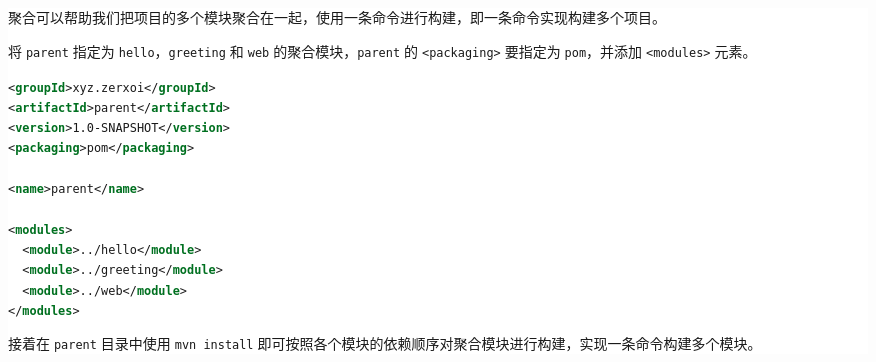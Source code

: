 聚合可以帮助我们把项目的多个模块聚合在一起，使用一条命令进行构建，即一条命令实现构建多个项目。

将 `parent` 指定为 `hello`，`greeting` 和 `web` 的聚合模块，`parent` 的 `<packaging>` 要指定为 `pom`，并添加 `<modules>` 元素。

```xml
<groupId>xyz.zerxoi</groupId>
<artifactId>parent</artifactId>
<version>1.0-SNAPSHOT</version>
<packaging>pom</packaging>

<name>parent</name>

<modules>
  <module>../hello</module>
  <module>../greeting</module>
  <module>../web</module>
</modules>
```

接着在 `parent` 目录中使用 `mvn install` 即可按照各个模块的依赖顺序对聚合模块进行构建，实现一条命令构建多个模块。
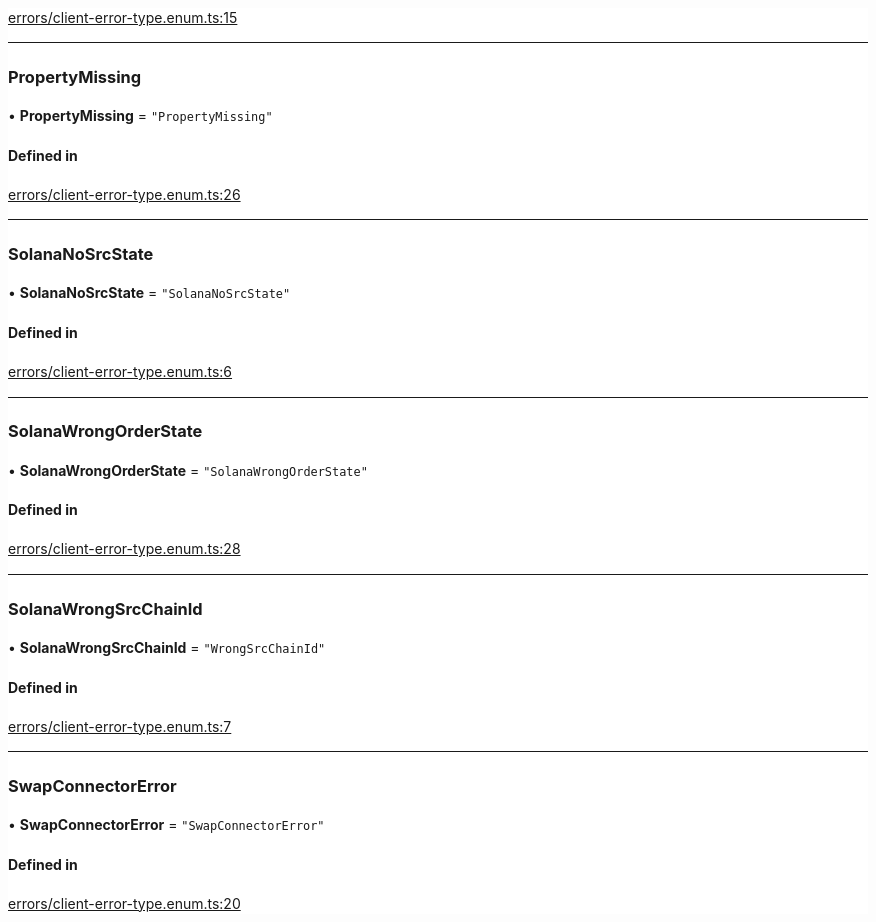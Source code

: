 [errors/client-error-type.enum.ts:15](https://github.com/debridge-finance/dln-ts-client/blob/dc0fd1b/src/errors/client-error-type.enum.ts#L15)

___

### PropertyMissing

• **PropertyMissing** = ``"PropertyMissing"``

#### Defined in

[errors/client-error-type.enum.ts:26](https://github.com/debridge-finance/dln-ts-client/blob/dc0fd1b/src/errors/client-error-type.enum.ts#L26)

___

### SolanaNoSrcState

• **SolanaNoSrcState** = ``"SolanaNoSrcState"``

#### Defined in

[errors/client-error-type.enum.ts:6](https://github.com/debridge-finance/dln-ts-client/blob/dc0fd1b/src/errors/client-error-type.enum.ts#L6)

___

### SolanaWrongOrderState

• **SolanaWrongOrderState** = ``"SolanaWrongOrderState"``

#### Defined in

[errors/client-error-type.enum.ts:28](https://github.com/debridge-finance/dln-ts-client/blob/dc0fd1b/src/errors/client-error-type.enum.ts#L28)

___

### SolanaWrongSrcChainId

• **SolanaWrongSrcChainId** = ``"WrongSrcChainId"``

#### Defined in

[errors/client-error-type.enum.ts:7](https://github.com/debridge-finance/dln-ts-client/blob/dc0fd1b/src/errors/client-error-type.enum.ts#L7)

___

### SwapConnectorError

• **SwapConnectorError** = ``"SwapConnectorError"``

#### Defined in

[errors/client-error-type.enum.ts:20](https://github.com/debridge-finance/dln-ts-client/blob/dc0fd1b/src/errors/client-error-type.enum.ts#L20)
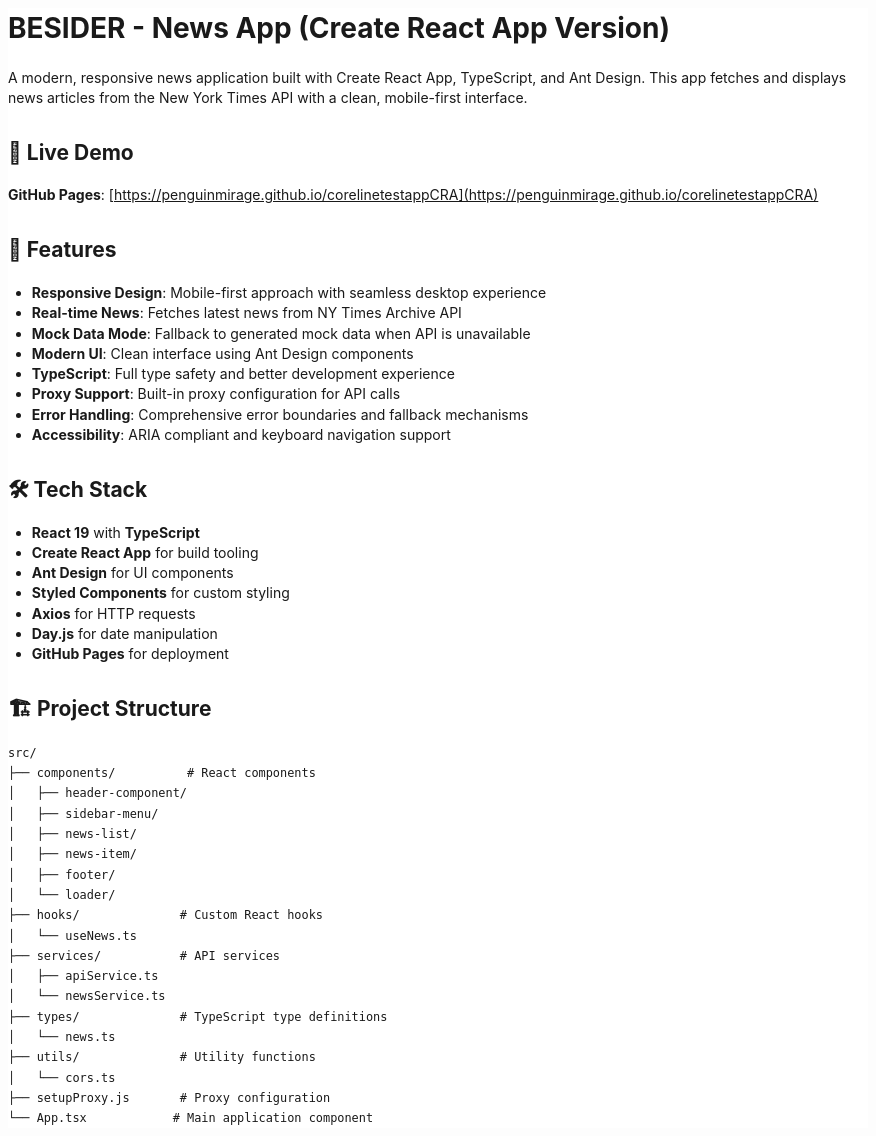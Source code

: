 # BESIDER - News App (Create React App Version)

A modern, responsive news application built with Create React App, TypeScript, and Ant Design. This app fetches and displays news articles from the New York Times API with a clean, mobile-first interface.

## 🚀 Live Demo

**GitHub Pages**: [https://penguinmirage.github.io/corelinetestappCRA](https://penguinmirage.github.io/corelinetestappCRA)

## 📱 Features

- **Responsive Design**: Mobile-first approach with seamless desktop experience
- **Real-time News**: Fetches latest news from NY Times Archive API
- **Mock Data Mode**: Fallback to generated mock data when API is unavailable
- **Modern UI**: Clean interface using Ant Design components
- **TypeScript**: Full type safety and better development experience
- **Proxy Support**: Built-in proxy configuration for API calls
- **Error Handling**: Comprehensive error boundaries and fallback mechanisms
- **Accessibility**: ARIA compliant and keyboard navigation support

## 🛠️ Tech Stack

- **React 19** with **TypeScript**
- **Create React App** for build tooling
- **Ant Design** for UI components
- **Styled Components** for custom styling
- **Axios** for HTTP requests
- **Day.js** for date manipulation
- **GitHub Pages** for deployment

## 🏗️ Project Structure

```
src/
├── components/          # React components
│   ├── header-component/
│   ├── sidebar-menu/
│   ├── news-list/
│   ├── news-item/
│   ├── footer/
│   └── loader/
├── hooks/              # Custom React hooks
│   └── useNews.ts
├── services/           # API services
│   ├── apiService.ts
│   └── newsService.ts
├── types/              # TypeScript type definitions
│   └── news.ts
├── utils/              # Utility functions
│   └── cors.ts
├── setupProxy.js       # Proxy configuration
└── App.tsx            # Main application component
```
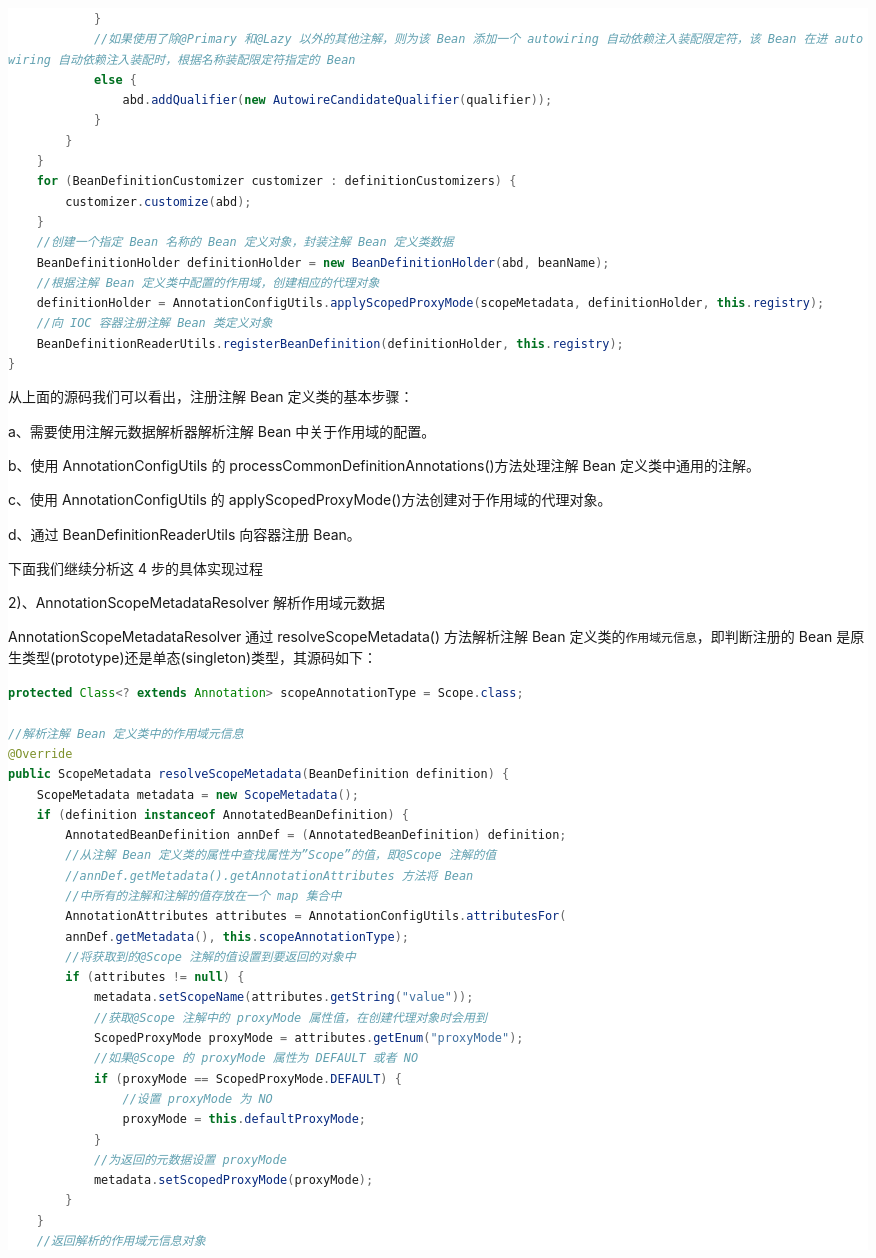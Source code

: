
 ```java
			}
			//如果使用了除@Primary 和@Lazy 以外的其他注解，则为该 Bean 添加一个 autowiring 自动依赖注入装配限定符，该 Bean 在进 autowiring 自动依赖注入装配时，根据名称装配限定符指定的 Bean
			else {
				abd.addQualifier(new AutowireCandidateQualifier(qualifier));
			}
		}
	}
	for (BeanDefinitionCustomizer customizer : definitionCustomizers) {
		customizer.customize(abd);
	}
	//创建一个指定 Bean 名称的 Bean 定义对象，封装注解 Bean 定义类数据
	BeanDefinitionHolder definitionHolder = new BeanDefinitionHolder(abd, beanName);
	//根据注解 Bean 定义类中配置的作用域，创建相应的代理对象
	definitionHolder = AnnotationConfigUtils.applyScopedProxyMode(scopeMetadata, definitionHolder, this.registry);
	//向 IOC 容器注册注解 Bean 类定义对象
	BeanDefinitionReaderUtils.registerBeanDefinition(definitionHolder, this.registry);
}
```

从上面的源码我们可以看出，注册注解 Bean 定义类的基本步骤： 

a、需要使用注解元数据解析器解析注解 Bean 中关于作用域的配置。

b、使用 AnnotationConfigUtils 的 processCommonDefinitionAnnotations()方法处理注解 Bean 定义类中通用的注解。 

c、使用 AnnotationConfigUtils 的 applyScopedProxyMode()方法创建对于作用域的代理对象。 

d、通过 BeanDefinitionReaderUtils 向容器注册 Bean。 

下面我们继续分析这 4 步的具体实现过程 

2)、AnnotationScopeMetadataResolver 解析作用域元数据

AnnotationScopeMetadataResolver 通过 resolveScopeMetadata() 方法解析注解 Bean 定义类的`作用域元信息`，即判断注册的 Bean 是原生类型(prototype)还是单态(singleton)类型，其源码如下：

```java
protected Class<? extends Annotation> scopeAnnotationType = Scope.class;

//解析注解 Bean 定义类中的作用域元信息
@Override
public ScopeMetadata resolveScopeMetadata(BeanDefinition definition) {
	ScopeMetadata metadata = new ScopeMetadata();
	if (definition instanceof AnnotatedBeanDefinition) {
		AnnotatedBeanDefinition annDef = (AnnotatedBeanDefinition) definition;
		//从注解 Bean 定义类的属性中查找属性为”Scope”的值，即@Scope 注解的值
		//annDef.getMetadata().getAnnotationAttributes 方法将 Bean
		//中所有的注解和注解的值存放在一个 map 集合中
		AnnotationAttributes attributes = AnnotationConfigUtils.attributesFor(
		annDef.getMetadata(), this.scopeAnnotationType);
		//将获取到的@Scope 注解的值设置到要返回的对象中
		if (attributes != null) {
			metadata.setScopeName(attributes.getString("value"));
			//获取@Scope 注解中的 proxyMode 属性值，在创建代理对象时会用到
			ScopedProxyMode proxyMode = attributes.getEnum("proxyMode");
			//如果@Scope 的 proxyMode 属性为 DEFAULT 或者 NO
			if (proxyMode == ScopedProxyMode.DEFAULT) {
				//设置 proxyMode 为 NO
				proxyMode = this.defaultProxyMode;
			}
			//为返回的元数据设置 proxyMode
			metadata.setScopedProxyMode(proxyMode);
		}
	}
	//返回解析的作用域元信息对象
```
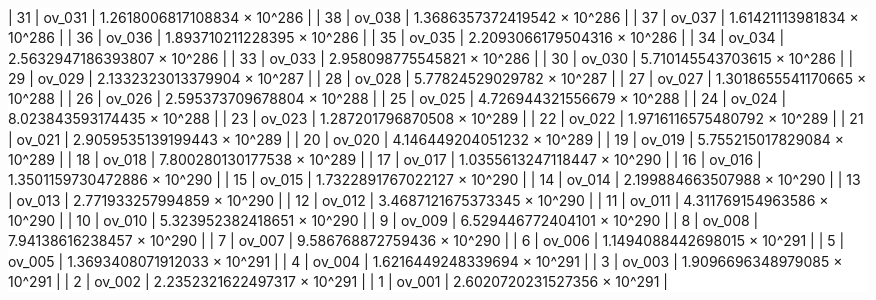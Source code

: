 | 31 | ov_031 | 1.2618006817108834 × 10^286 |
| 38 | ov_038 | 1.3686357372419542 × 10^286 |
| 37 | ov_037 | 1.61421113981834 × 10^286 |
| 36 | ov_036 | 1.893710211228395 × 10^286 |
| 35 | ov_035 | 2.2093066179504316 × 10^286 |
| 34 | ov_034 | 2.5632947186393807 × 10^286 |
| 33 | ov_033 | 2.958098775545821 × 10^286 |
| 30 | ov_030 | 5.710145543703615 × 10^286 |
| 29 | ov_029 | 2.1332323013379904 × 10^287 |
| 28 | ov_028 | 5.77824529029782 × 10^287 |
| 27 | ov_027 | 1.3018655541170665 × 10^288 |
| 26 | ov_026 | 2.595373709678804 × 10^288 |
| 25 | ov_025 | 4.726944321556679 × 10^288 |
| 24 | ov_024 | 8.023843593174435 × 10^288 |
| 23 | ov_023 | 1.287201796870508 × 10^289 |
| 22 | ov_022 | 1.9716116575480792 × 10^289 |
| 21 | ov_021 | 2.9059535139199443 × 10^289 |
| 20 | ov_020 | 4.146449204051232 × 10^289 |
| 19 | ov_019 | 5.755215017829084 × 10^289 |
| 18 | ov_018 | 7.800280130177538 × 10^289 |
| 17 | ov_017 | 1.0355613247118447 × 10^290 |
| 16 | ov_016 | 1.3501159730472886 × 10^290 |
| 15 | ov_015 | 1.7322891767022127 × 10^290 |
| 14 | ov_014 | 2.199884663507988 × 10^290 |
| 13 | ov_013 | 2.771933257994859 × 10^290 |
| 12 | ov_012 | 3.4687121675373345 × 10^290 |
| 11 | ov_011 | 4.311769154963586 × 10^290 |
| 10 | ov_010 | 5.323952382418651 × 10^290 |
| 9 | ov_009 | 6.529446772404101 × 10^290 |
| 8 | ov_008 | 7.94138616238457 × 10^290 |
| 7 | ov_007 | 9.586768872759436 × 10^290 |
| 6 | ov_006 | 1.1494088442698015 × 10^291 |
| 5 | ov_005 | 1.3693408071912033 × 10^291 |
| 4 | ov_004 | 1.6216449248339694 × 10^291 |
| 3 | ov_003 | 1.9096696348979085 × 10^291 |
| 2 | ov_002 | 2.2352321622497317 × 10^291 |
| 1 | ov_001 | 2.6020720231527356 × 10^291 |

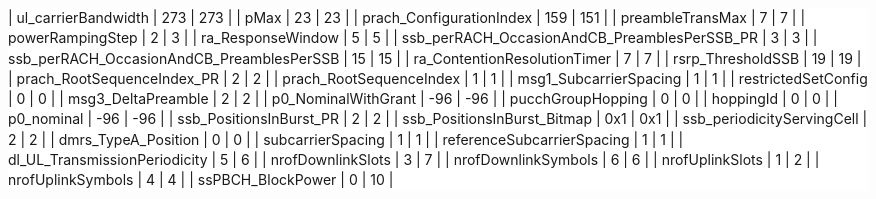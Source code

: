 | ul_carrierBandwidth                          | 273                                                   | 273                                                   |
| pMax                                         | 23                                                    | 23                                                    |
| prach_ConfigurationIndex                     | 159                                                   | 151                                                   |
| preambleTransMax                             | 7                                                     | 7                                                     |
| powerRampingStep                             | 2                                                     | 3                                                     |
| ra_ResponseWindow                            | 5                                                     | 5                                                     |
| ssb_perRACH_OccasionAndCB_PreamblesPerSSB_PR | 3                                                     | 3                                                     |
| ssb_perRACH_OccasionAndCB_PreamblesPerSSB    | 15                                                    | 15                                                    |
| ra_ContentionResolutionTimer                 | 7                                                     | 7                                                     |
| rsrp_ThresholdSSB                            | 19                                                    | 19                                                    |
| prach_RootSequenceIndex_PR                   | 2                                                     | 2                                                     |
| prach_RootSequenceIndex                      | 1                                                     | 1                                                     |
| msg1_SubcarrierSpacing                       | 1                                                     | 1                                                     |
| restrictedSetConfig                          | 0                                                     | 0                                                     |
| msg3_DeltaPreamble                           | 2                                                     | 2                                                     |
| p0_NominalWithGrant                          | -96                                                   | -96                                                   |
| pucchGroupHopping                            | 0                                                     | 0                                                     |
| hoppingId                                    | 0                                                     | 0                                                     |
| p0_nominal                                   | -96                                                   | -96                                                   |
| ssb_PositionsInBurst_PR                      | 2                                                     | 2                                                     |
| ssb_PositionsInBurst_Bitmap                  | 0x1                                                   | 0x1                                                   |
| ssb_periodicityServingCell                   | 2                                                     | 2                                                     |
| dmrs_TypeA_Position                          | 0                                                     | 0                                                     |
| subcarrierSpacing                            | 1                                                     | 1                                                     |
| referenceSubcarrierSpacing                   | 1                                                     | 1                                                     |
| dl_UL_TransmissionPeriodicity                | 5                                                     | 6                                                     |
| nrofDownlinkSlots                            | 3                                                     | 7                                                     |
| nrofDownlinkSymbols                          | 6                                                     | 6                                                     |
| nrofUplinkSlots                              | 1                                                     | 2                                                     |
| nrofUplinkSymbols                            | 4                                                     | 4                                                     |
| ssPBCH_BlockPower                            | 0                                                     | 10                                                    |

══════

**What you should do**.
Each line with "interface" in it must be identified and copied from the material.

**Finished task**.
A modern, responsive news application built with Create React App, TypeScript, and Ant Design. This app fetches and displays news articles from the New York Times API with a clean, mobile-first interface.
- **Modern UI**: Clean interface using Ant Design components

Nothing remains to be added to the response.